I told my wife, don't eat the crab, remember what happened July 4th, but she shrugged, couldn't resist. Then she complained of feeling hot, lightheaded. Then the hives came. Then she had trouble breathing. So I gave her Benadryl, rushed her to the hospital, told the scared kids, I'll call. I went through two red lights, wanted some credit , but she wasn't watching. Inside, the breathing's better but still labored. She's seen immediately. Doctor came by, asked, why's she eating crab if she's shellfish allergic? He had thick black glasses. His chiseled physique and perfect tan threw his career choice in your face. We didn't know, I said, omitting, do you think I'm stupid? He asked about vomiting, diarrhea, anxiety. He mentioned anaphylaxis. He asked about drug, bee, nut allergies. The nurse administered epinephrine. My wife had an electrocution moment. Then she's fine. The nurse hooked up an IV, said, you should be fine. Before calling home, I said, you look good now, but damn that was scary. Why am I having problems now at 39? I shook my head, looked at her. She was scared, like the first time she was pregnant. I refrained from saying, I said don't, and did you see me maneuver through traffic. I remembered our wedding reception. I tasted the crab cake, pulled her from greeting people, said, you have to try. And she did. Now, I said, forget crab, we'll try other things. I wrapped my arms around her. Then she cried.
11
favs |
812 views
24 comments |
262 words
All rights reserved. |
Week #12 of the 52/250 challenge. The theme/prompt is “allergic reactions.”
"I went through two red lights, wanted some credit , but she wasn't watching."
Great line. Great read.
Thanks, Chris!
I don't know why, I've been trying to dissect this.. but it hits me with huge emotional impact. The not said about our tenuous human condition is like an underground spring in this story. I absolutely love this, Chris.
The story zigs and zags like a wild ride to hospital. Great story, terrific writing. A winner all around.
Love this line: "His chiseled physique and perfect tan threw his career choice in your face."
This is very nice, swift, smooth and throws their relationship right at you, nice job.
I second Shelagh's comments.
But for me the "your" in "His chiseled physique and perfect tan threw his career choice in your face." threw me out of the line, which I really liked.
Well done.

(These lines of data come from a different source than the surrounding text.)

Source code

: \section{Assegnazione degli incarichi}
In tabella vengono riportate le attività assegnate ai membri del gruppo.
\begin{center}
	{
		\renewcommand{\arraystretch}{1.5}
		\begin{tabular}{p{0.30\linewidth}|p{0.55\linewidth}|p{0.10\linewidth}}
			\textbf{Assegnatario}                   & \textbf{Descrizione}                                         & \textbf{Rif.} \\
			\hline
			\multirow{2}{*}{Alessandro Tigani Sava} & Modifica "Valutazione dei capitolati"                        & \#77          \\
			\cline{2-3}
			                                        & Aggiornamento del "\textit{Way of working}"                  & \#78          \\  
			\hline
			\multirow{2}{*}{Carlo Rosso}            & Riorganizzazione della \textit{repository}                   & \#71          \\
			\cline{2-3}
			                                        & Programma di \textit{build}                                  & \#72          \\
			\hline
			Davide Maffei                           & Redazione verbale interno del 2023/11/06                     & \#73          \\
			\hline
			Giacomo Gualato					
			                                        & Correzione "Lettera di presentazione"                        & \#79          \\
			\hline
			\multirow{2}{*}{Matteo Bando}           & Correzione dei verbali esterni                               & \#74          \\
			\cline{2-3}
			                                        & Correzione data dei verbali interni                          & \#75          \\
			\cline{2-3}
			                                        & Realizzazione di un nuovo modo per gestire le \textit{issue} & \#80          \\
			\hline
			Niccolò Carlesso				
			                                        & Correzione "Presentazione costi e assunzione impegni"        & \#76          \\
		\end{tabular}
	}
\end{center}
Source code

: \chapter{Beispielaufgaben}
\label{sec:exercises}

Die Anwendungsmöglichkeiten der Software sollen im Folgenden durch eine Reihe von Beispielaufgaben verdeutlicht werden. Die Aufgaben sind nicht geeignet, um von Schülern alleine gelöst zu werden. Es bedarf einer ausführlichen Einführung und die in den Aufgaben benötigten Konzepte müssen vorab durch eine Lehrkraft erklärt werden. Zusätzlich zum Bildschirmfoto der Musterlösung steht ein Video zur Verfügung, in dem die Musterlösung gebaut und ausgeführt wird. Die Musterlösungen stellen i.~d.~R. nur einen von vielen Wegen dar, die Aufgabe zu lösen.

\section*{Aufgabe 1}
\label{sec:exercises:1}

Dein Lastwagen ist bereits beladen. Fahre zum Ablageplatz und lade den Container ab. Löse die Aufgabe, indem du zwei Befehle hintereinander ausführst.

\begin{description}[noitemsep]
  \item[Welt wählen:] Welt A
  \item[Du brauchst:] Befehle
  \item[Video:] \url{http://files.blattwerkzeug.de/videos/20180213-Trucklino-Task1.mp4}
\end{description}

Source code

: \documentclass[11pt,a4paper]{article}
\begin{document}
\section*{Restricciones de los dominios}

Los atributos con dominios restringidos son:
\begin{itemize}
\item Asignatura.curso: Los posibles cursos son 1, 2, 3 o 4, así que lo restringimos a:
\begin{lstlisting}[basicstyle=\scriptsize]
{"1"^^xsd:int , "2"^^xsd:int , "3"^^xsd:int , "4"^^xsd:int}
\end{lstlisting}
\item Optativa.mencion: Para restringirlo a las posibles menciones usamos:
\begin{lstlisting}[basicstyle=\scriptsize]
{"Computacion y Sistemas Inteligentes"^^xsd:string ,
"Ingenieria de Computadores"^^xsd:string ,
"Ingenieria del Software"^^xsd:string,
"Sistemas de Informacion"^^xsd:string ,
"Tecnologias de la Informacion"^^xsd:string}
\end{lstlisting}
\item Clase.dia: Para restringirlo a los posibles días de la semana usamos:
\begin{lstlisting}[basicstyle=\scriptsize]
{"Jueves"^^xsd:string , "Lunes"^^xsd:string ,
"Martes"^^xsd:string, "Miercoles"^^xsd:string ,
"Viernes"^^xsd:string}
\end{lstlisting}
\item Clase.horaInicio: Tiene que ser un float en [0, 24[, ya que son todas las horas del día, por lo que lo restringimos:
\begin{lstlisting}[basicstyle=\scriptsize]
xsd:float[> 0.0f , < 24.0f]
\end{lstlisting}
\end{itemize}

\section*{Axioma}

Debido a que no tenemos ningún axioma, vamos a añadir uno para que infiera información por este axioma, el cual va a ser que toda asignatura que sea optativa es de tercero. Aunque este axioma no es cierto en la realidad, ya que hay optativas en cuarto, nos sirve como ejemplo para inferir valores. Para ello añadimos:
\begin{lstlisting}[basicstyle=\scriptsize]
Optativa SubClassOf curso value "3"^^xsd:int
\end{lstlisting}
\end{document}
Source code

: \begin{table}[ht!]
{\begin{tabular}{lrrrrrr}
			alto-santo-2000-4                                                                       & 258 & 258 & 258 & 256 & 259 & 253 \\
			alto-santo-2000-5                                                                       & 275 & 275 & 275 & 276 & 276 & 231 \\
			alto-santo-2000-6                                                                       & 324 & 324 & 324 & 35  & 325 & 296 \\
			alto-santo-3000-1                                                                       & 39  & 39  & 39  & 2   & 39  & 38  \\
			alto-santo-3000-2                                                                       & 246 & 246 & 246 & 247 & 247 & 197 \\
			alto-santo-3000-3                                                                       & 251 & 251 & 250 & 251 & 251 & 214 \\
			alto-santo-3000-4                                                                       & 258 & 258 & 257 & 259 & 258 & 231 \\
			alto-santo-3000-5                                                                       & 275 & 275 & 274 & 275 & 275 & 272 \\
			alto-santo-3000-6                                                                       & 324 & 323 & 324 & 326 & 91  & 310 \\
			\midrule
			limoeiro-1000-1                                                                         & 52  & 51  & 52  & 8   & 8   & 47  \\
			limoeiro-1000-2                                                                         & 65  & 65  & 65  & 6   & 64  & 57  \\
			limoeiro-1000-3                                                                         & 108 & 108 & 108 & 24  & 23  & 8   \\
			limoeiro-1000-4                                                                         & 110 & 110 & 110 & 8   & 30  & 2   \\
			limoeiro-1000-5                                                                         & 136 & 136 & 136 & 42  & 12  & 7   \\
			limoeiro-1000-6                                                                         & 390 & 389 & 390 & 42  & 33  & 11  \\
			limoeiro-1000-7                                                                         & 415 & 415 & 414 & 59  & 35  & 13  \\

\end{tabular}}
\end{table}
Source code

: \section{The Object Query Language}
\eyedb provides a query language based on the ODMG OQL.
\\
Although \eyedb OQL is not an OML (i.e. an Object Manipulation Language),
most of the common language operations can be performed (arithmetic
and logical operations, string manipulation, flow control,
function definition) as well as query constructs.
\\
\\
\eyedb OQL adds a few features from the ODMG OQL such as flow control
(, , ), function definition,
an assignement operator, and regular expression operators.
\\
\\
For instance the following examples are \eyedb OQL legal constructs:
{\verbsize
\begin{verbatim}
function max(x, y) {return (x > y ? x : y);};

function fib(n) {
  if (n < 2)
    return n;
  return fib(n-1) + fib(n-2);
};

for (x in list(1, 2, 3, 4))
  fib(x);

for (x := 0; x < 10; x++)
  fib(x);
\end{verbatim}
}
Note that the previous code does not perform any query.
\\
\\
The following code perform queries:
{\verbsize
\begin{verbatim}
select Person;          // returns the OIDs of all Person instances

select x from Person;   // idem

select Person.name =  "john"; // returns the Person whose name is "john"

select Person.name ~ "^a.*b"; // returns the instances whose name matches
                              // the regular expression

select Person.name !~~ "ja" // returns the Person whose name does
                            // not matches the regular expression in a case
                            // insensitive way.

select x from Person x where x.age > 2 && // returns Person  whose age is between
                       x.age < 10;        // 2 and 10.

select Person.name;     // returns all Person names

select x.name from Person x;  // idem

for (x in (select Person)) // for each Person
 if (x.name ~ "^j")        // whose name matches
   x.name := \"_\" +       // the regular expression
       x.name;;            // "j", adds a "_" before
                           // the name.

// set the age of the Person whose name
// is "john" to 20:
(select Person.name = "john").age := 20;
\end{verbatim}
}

Like the line, "His chiseled physique and perfect tan threw his career choice in your face."
Good moiton here. I like the play with memory: "I remembered our wedding reception. I tasted the crab cake, pulled her from greeting people, said, you have to try. And she did. Now, I said, forget crab, we'll try other things." Nice work.
Very nice, I really enjoyed the movement in this piece. :)
Nice form and format here--mimics the importance of the relationship and the action that defines it. Nicely done!
I agree. Really well done. Love the line: "My wife had an electrocution moment." Riveting.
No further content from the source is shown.